Task to complete>
Could you give back the records exactly, taking out the pictures?

##### Data provided #####

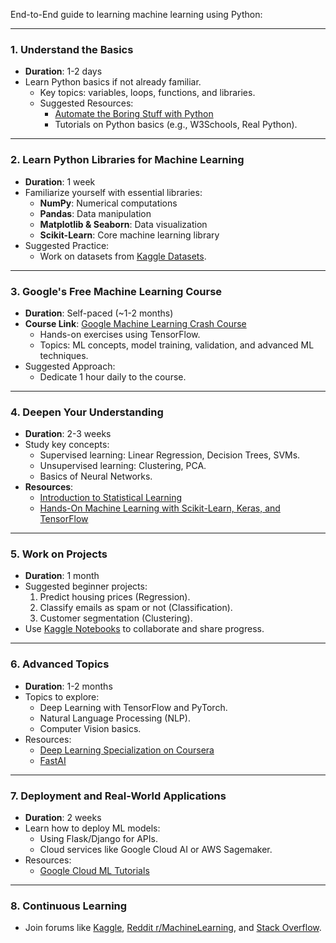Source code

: End-to-End guide to learning machine learning using Python:

---

### **1. Understand the Basics**
- **Duration**: 1-2 days
- Learn Python basics if not already familiar.
  - Key topics: variables, loops, functions, and libraries.
  - Suggested Resources:
    - [Automate the Boring Stuff with Python](https://automatetheboringstuff.com/)
    - Tutorials on Python basics (e.g., W3Schools, Real Python).

---

### **2. Learn Python Libraries for Machine Learning**
- **Duration**: 1 week
- Familiarize yourself with essential libraries:
  - **NumPy**: Numerical computations
  - **Pandas**: Data manipulation
  - **Matplotlib & Seaborn**: Data visualization
  - **Scikit-Learn**: Core machine learning library
- Suggested Practice:
  - Work on datasets from [Kaggle Datasets](https://www.kaggle.com/datasets).

---

### **3. Google's Free Machine Learning Course**
- **Duration**: Self-paced (~1-2 months)
- **Course Link**: [Google Machine Learning Crash Course](https://developers.google.com/machine-learning/crash-course)
  - Hands-on exercises using TensorFlow.
  - Topics: ML concepts, model training, validation, and advanced ML techniques.
- Suggested Approach:
  - Dedicate 1 hour daily to the course.

---

### **4. Deepen Your Understanding**
- **Duration**: 2-3 weeks
- Study key concepts:
  - Supervised learning: Linear Regression, Decision Trees, SVMs.
  - Unsupervised learning: Clustering, PCA.
  - Basics of Neural Networks.
- **Resources**:
  - [Introduction to Statistical Learning](https://www.statlearning.com/)
  - [Hands-On Machine Learning with Scikit-Learn, Keras, and TensorFlow](https://www.oreilly.com/library/view/hands-on-machine-learning/9781492032632/)

---

### **5. Work on Projects**
- **Duration**: 1 month
- Suggested beginner projects:
  1. Predict housing prices (Regression).
  2. Classify emails as spam or not (Classification).
  3. Customer segmentation (Clustering).
- Use [Kaggle Notebooks](https://www.kaggle.com/code) to collaborate and share progress.

---

### **6. Advanced Topics**
- **Duration**: 1-2 months
- Topics to explore:
  - Deep Learning with TensorFlow and PyTorch.
  - Natural Language Processing (NLP).
  - Computer Vision basics.
- Resources:
  - [Deep Learning Specialization on Coursera](https://www.coursera.org/specializations/deep-learning)
  - [FastAI](https://course.fast.ai/)

---

### **7. Deployment and Real-World Applications**
- **Duration**: 2 weeks
- Learn how to deploy ML models:
  - Using Flask/Django for APIs.
  - Cloud services like Google Cloud AI or AWS Sagemaker.
- Resources:
  - [Google Cloud ML Tutorials](https://cloud.google.com/ai-platform)

---

### **8. Continuous Learning**
- Join forums like [Kaggle](https://www.kaggle.com/), [Reddit r/MachineLearning](https://www.reddit.com/r/MachineLearning/), and [Stack Overflow](https://stackoverflow.com/).

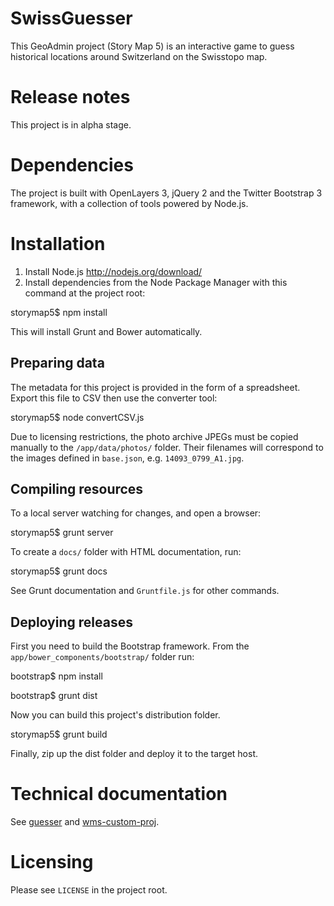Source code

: SwissGuesser
============

This GeoAdmin project (Story Map 5) is an interactive game to guess historical locations around Switzerland on the Swisstopo map.

# Release notes

This project is in alpha stage.

# Dependencies

The project is built with OpenLayers 3, jQuery 2 and the Twitter Bootstrap 3 framework, with a collection of tools powered by Node.js.

# Installation

1. Install Node.js http://nodejs.org/download/
2. Install dependencies from the Node Package Manager with this command at the project root:

storymap5$ npm install

This will install Grunt and Bower automatically.

## Preparing data

The metadata for this project is provided in the form of a spreadsheet. Export this file to CSV then use the converter tool:

storymap5$ node convertCSV.js

Due to licensing restrictions, the photo archive JPEGs must be copied manually to the `/app/data/photos/` folder. Their filenames will correspond to the images defined in `base.json`, e.g. `14093_0799_A1.jpg`.

## Compiling resources

To a local server watching for changes, and open a browser:

storymap5$ grunt server

To create a `docs/` folder with HTML documentation, run:

storymap5$ grunt docs

See Grunt documentation and `Gruntfile.js` for other commands.

## Deploying releases

First you need to build the Bootstrap framework. From the `app/bower_components/bootstrap/` folder run:

bootstrap$ npm install

bootstrap$ grunt dist

Now you can build this project's distribution folder.

storymap5$ grunt build

Finally, zip up the dist folder and deploy it to the target host.

# Technical documentation

See [guesser](app/scripts/guesser.html) and [wms-custom-proj](app/scripts/wms-custom-proj.html).

# Licensing

Please see `LICENSE` in the project root.
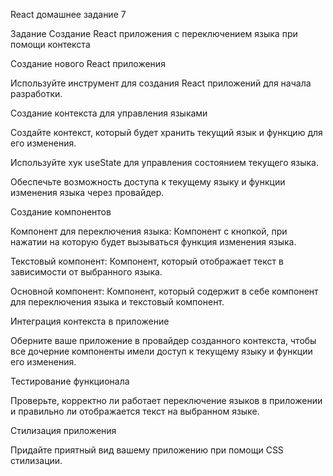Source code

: React домашнее задание 7

Задание
Создание React приложения с переключением языка при помощи контекста


Создание нового React приложения


Используйте инструмент для создания React приложений для начала разработки.


Создание контекста для управления языками


Создайте контекст, который будет хранить текущий язык и функцию для его изменения.


Используйте хук useState для управления состоянием текущего языка.


Обеспечьте возможность доступа к текущему языку и функции изменения языка через провайдер.


Создание компонентов


Компонент для переключения языка: Компонент с кнопкой, при нажатии на которую будет вызываться функция изменения языка.


Текстовый компонент: Компонент, который отображает текст в зависимости от выбранного языка.


Основной компонент: Компонент, который содержит в себе компонент для переключения языка и текстовый компонент.


Интеграция контекста в приложение


Оберните ваше приложение в провайдер созданного контекста, чтобы все дочерние компоненты имели доступ к текущему языку и функции его изменения.


Тестирование функционала


Проверьте, корректно ли работает переключение языков в приложении и правильно ли отображается текст на выбранном языке.


Стилизация приложения


Придайте приятный вид вашему приложению при помощи CSS стилизации.
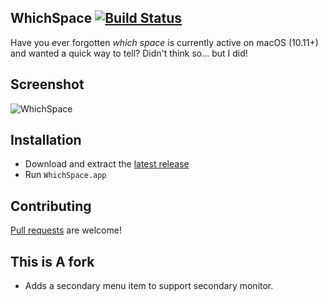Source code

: ## WhichSpace [![Build Status](https://travis-ci.org/gechr/WhichSpace.svg?branch=master)](https://travis-ci.org/gechr/WhichSpace)
Have you ever forgotten _which space_ is currently active on macOS (10.11+) and wanted a quick way to tell? Didn't think so... but I did!

## Screenshot
![WhichSpace](https://raw.github.com/gechr/WhichSpace/master/Screenshots/WhichSpace.png)

## Installation
* Download and extract the [latest release](https://github.com/gechr/WhichSpace/releases/latest)
* Run `WhichSpace.app`

## Contributing
[Pull requests](https://github.com/gechr/WhichSpace/pulls) are welcome!

## This is A fork
* Adds a secondary menu item to support secondary monitor.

#####

Solved exercise>
Source code

: End-to-End guide to learning machine learning using Python:

---

### **1. Understand the Basics**
- **Duration**: 1-2 days
- Learn Python basics if not already familiar.
  - Key topics: variables, loops, functions, and libraries.
  - Suggested Resources:
    - [Automate the Boring Stuff with Python](https://automatetheboringstuff.com/)
    - Tutorials on Python basics (e.g., W3Schools, Real Python).

---

### **2. Learn Python Libraries for Machine Learning**
- **Duration**: 1 week
- Familiarize yourself with essential libraries:
  - **NumPy**: Numerical computations
  - **Pandas**: Data manipulation
  - **Matplotlib & Seaborn**: Data visualization
  - **Scikit-Learn**: Core machine learning library
- Suggested Practice:
  - Work on datasets from [Kaggle Datasets](https://www.kaggle.com/datasets).

---

### **3. Google's Free Machine Learning Course**
- **Duration**: Self-paced (~1-2 months)
- **Course Link**: [Google Machine Learning Crash Course](https://developers.google.com/machine-learning/crash-course)
  - Hands-on exercises using TensorFlow.
  - Topics: ML concepts, model training, validation, and advanced ML techniques.
- Suggested Approach:
  - Dedicate 1 hour daily to the course.

---

### **4. Deepen Your Understanding**
- **Duration**: 2-3 weeks
- Study key concepts:
  - Supervised learning: Linear Regression, Decision Trees, SVMs.
  - Unsupervised learning: Clustering, PCA.
  - Basics of Neural Networks.
- **Resources**:
  - [Introduction to Statistical Learning](https://www.statlearning.com/)
  - [Hands-On Machine Learning with Scikit-Learn, Keras, and TensorFlow](https://www.oreilly.com/library/view/hands-on-machine-learning/9781492032632/)

---

### **5. Work on Projects**
- **Duration**: 1 month
- Suggested beginner projects:
  1. Predict housing prices (Regression).
  2. Classify emails as spam or not (Classification).
  3. Customer segmentation (Clustering).
- Use [Kaggle Notebooks](https://www.kaggle.com/code) to collaborate and share progress.

---

### **6. Advanced Topics**
- **Duration**: 1-2 months
- Topics to explore:
  - Deep Learning with TensorFlow and PyTorch.
  - Natural Language Processing (NLP).
  - Computer Vision basics.
- Resources:
  - [Deep Learning Specialization on Coursera](https://www.coursera.org/specializations/deep-learning)
  - [FastAI](https://course.fast.ai/)

---

### **7. Deployment and Real-World Applications**
- **Duration**: 2 weeks
- Learn how to deploy ML models:
  - Using Flask/Django for APIs.
  - Cloud services like Google Cloud AI or AWS Sagemaker.
- Resources:
  - [Google Cloud ML Tutorials](https://cloud.google.com/ai-platform)

---

### **8. Continuous Learning**
- Join forums like [Kaggle](https://www.kaggle.com/), [Reddit r/MachineLearning](https://www.reddit.com/r/MachineLearning/), and [Stack Overflow](https://stackoverflow.com/).

Source code

: SwissGuesser
============

This GeoAdmin project (Story Map 5) is an interactive game to guess historical locations around Switzerland on the Swisstopo map.

# Release notes

This project is in alpha stage.

# Dependencies

The project is built with OpenLayers 3, jQuery 2 and the Twitter Bootstrap 3 framework, with a collection of tools powered by Node.js.

# Installation

1. Install Node.js http://nodejs.org/download/
2. Install dependencies from the Node Package Manager with this command at the project root:

storymap5$ npm install

This will install Grunt and Bower automatically.

## Preparing data

The metadata for this project is provided in the form of a spreadsheet. Export this file to CSV then use the converter tool:

storymap5$ node convertCSV.js

Due to licensing restrictions, the photo archive JPEGs must be copied manually to the `/app/data/photos/` folder. Their filenames will correspond to the images defined in `base.json`, e.g. `14093_0799_A1.jpg`.

## Compiling resources

To a local server watching for changes, and open a browser:

storymap5$ grunt server

To create a `docs/` folder with HTML documentation, run:

storymap5$ grunt docs

See Grunt documentation and `Gruntfile.js` for other commands.

## Deploying releases

First you need to build the Bootstrap framework. From the `app/bower_components/bootstrap/` folder run:

bootstrap$ npm install

bootstrap$ grunt dist

Now you can build this project's distribution folder.

storymap5$ grunt build

Finally, zip up the dist folder and deploy it to the target host.

# Technical documentation

See [guesser](app/scripts/guesser.html) and [wms-custom-proj](app/scripts/wms-custom-proj.html).

# Licensing

Please see `LICENSE` in the project root.
Source code

: React домашнее задание 7

Задание
Создание React приложения с переключением языка при помощи контекста


Создание нового React приложения


Используйте инструмент для создания React приложений для начала разработки.


Создание контекста для управления языками


Создайте контекст, который будет хранить текущий язык и функцию для его изменения.


Используйте хук useState для управления состоянием текущего языка.


Обеспечьте возможность доступа к текущему языку и функции изменения языка через провайдер.


Создание компонентов


Компонент для переключения языка: Компонент с кнопкой, при нажатии на которую будет вызываться функция изменения языка.


Текстовый компонент: Компонент, который отображает текст в зависимости от выбранного языка.


Основной компонент: Компонент, который содержит в себе компонент для переключения языка и текстовый компонент.


Интеграция контекста в приложение


Оберните ваше приложение в провайдер созданного контекста, чтобы все дочерние компоненты имели доступ к текущему языку и функции его изменения.


Тестирование функционала


Проверьте, корректно ли работает переключение языков в приложении и правильно ли отображается текст на выбранном языке.


Стилизация приложения


Придайте приятный вид вашему приложению при помощи CSS стилизации.
Source code

: ## WhichSpace [![Build Status](https://travis-ci.org/gechr/WhichSpace.svg?branch=master)](https://travis-ci.org/gechr/WhichSpace)
Have you ever forgotten _which space_ is currently active on macOS (10.11+) and wanted a quick way to tell? Didn't think so... but I did!

## Screenshot
![WhichSpace](https://raw.github.com/gechr/WhichSpace/master/Screenshots/WhichSpace.png)

## Installation
* Download and extract the [latest release](https://github.com/gechr/WhichSpace/releases/latest)
* Run `WhichSpace.app`

## Contributing
[Pull requests](https://github.com/gechr/WhichSpace/pulls) are welcome!

## This is A fork
* Adds a secondary menu item to support secondary monitor.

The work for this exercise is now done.